AIM OF THE EXERCISE -
Pull each line containing "more" from the data.

::::::::::

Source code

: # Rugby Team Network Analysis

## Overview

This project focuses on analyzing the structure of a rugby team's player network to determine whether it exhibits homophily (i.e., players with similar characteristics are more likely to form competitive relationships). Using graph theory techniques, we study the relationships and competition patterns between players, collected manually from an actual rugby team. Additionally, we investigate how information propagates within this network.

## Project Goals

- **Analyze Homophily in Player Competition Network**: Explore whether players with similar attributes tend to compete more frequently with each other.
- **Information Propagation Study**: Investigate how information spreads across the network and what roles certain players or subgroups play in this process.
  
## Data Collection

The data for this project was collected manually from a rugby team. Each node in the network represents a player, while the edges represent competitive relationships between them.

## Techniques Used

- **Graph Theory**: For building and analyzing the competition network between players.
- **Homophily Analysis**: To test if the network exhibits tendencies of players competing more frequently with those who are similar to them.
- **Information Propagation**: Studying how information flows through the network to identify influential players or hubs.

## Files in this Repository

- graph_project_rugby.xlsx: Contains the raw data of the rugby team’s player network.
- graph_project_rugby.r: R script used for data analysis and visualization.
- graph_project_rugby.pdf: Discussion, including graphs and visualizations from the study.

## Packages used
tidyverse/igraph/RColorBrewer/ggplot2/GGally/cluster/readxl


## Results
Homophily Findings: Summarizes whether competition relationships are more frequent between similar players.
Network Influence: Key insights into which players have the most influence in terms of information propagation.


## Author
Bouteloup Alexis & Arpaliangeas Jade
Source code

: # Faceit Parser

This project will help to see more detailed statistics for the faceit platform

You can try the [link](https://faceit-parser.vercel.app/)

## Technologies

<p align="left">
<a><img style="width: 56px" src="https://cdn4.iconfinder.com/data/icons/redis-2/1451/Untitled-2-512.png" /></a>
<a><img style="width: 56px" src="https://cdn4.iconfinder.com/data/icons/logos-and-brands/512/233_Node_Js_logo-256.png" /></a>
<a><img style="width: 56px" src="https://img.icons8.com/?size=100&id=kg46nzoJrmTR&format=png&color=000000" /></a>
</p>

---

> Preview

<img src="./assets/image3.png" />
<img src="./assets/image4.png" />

::::::::::

TASK SOLUTION -
This project focuses on analyzing the structure of a rugby team's player network to determine whether it exhibits homophily (i.e., players with similar characteristics are more likely to form competitive relationships). Using graph theory techniques, we study the relationships and competition patterns between players, collected manually from an actual rugby team. Additionally, we investigate how information propagates within this network.
- **Analyze Homophily in Player Competition Network**: Explore whether players with similar attributes tend to compete more frequently with each other.
- **Homophily Analysis**: To test if the network exhibits tendencies of players competing more frequently with those who are similar to them.
Homophily Findings: Summarizes whether competition relationships are more frequent between similar players.
This project will help to see more detailed statistics for the faceit platform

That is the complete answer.